Pulse firing in my veins, I look to the shadows where the immense figure emerges from the high reeds. Clothed only in black jeans and a skull, his stature is every bit as brawny as Landry, but he’s less defined. The years spent excelling at sports still shape his physique, but time and his current profession behind a desk has worn him.

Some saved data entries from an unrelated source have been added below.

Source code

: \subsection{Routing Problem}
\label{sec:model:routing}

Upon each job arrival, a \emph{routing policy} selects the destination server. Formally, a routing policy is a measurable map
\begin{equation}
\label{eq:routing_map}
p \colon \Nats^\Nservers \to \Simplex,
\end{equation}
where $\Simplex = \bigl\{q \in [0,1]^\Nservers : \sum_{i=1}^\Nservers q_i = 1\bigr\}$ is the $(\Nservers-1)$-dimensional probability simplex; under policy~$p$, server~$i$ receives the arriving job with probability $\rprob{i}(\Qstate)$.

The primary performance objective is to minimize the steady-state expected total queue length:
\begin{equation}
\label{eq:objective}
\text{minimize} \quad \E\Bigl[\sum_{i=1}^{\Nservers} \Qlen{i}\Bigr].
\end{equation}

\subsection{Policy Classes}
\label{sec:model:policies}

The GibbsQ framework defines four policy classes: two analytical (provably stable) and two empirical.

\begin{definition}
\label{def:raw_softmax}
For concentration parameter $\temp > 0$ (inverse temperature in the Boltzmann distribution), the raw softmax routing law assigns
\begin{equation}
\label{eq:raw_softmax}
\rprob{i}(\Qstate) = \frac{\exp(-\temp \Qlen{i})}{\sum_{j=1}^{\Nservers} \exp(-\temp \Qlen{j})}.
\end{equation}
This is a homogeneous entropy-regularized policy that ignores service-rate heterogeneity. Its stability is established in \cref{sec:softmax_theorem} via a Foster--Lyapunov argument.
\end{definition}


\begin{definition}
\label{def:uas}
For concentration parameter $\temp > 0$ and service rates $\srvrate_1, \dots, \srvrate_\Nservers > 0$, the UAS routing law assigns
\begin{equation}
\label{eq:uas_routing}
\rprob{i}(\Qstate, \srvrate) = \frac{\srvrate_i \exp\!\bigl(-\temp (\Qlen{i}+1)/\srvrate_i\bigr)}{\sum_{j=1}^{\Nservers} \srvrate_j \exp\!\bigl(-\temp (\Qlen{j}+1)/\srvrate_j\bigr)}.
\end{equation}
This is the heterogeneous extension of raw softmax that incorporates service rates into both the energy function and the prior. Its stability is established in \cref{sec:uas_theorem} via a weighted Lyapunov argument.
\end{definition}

Detective Dean Emmons lowers the menacing skull from his face, but the antlers remain, sharpened into spears atop his head. Letting the skull hang from his hand, he opens his arms wide. The drum surges.

While there was suspicion surrounding Detective Riddick when he stepped in, it was only so Emmons could operate behind the scenes.

Emmons advances into the clearing, his gait still slightly hindered by his injury. Devyn meets him halfway, and he clasps her by her nape in a show of ownership.

“Guess Emmons has the bigger dick,” Kallum remarks and cuts his gaze to Riddick, provoking him.

Riddick’s jaw tightens as he widens his stance in front of Kallum. “You flayed Alister,” he accuses in a hushed tone. “Wasn’t me or Emmons. So that means it had to be you. You’re one twisted fuck.”

“You’re so sure,” Kallum questions, turning his sharp gaze on the couple. “Maybe you just weren’t privy to their plan.”

It’s only a flash, but doubt registers in Riddick’s features, anger quickly taking its place. And I realize there’s a fracture in the society. From Riddick’s doubt of Devyn to the small gathering here, trust has been broken among them.

Riddick looks over Kallum smugly. “What did the fed do, Locke? Look at her too long, touch her like this…”

He seizes my throat in his thick hand, his other reaching around to grab hold of my ass. I struggle against his clutch, nails raking his arm, only to earn the back of his hand to my cheek.

A violent charge cracks the air. Kallum’s wrath is a blaze of lit kerosene racing through the darkened wetland right before he slams into Riddick and takes him to the ground. He braces his forearm across Riddick’s throat with crushing force.

Emmons moves into the fray and, with a low, controlled command, orders his lackies to haul Kallum off.

My bruised cheek smarting with a painful throb, I face Riddick once he’s on his feet. “He’s going to kill you,” I say in a low tone, and not as a threat, as a warning. Riddick should run.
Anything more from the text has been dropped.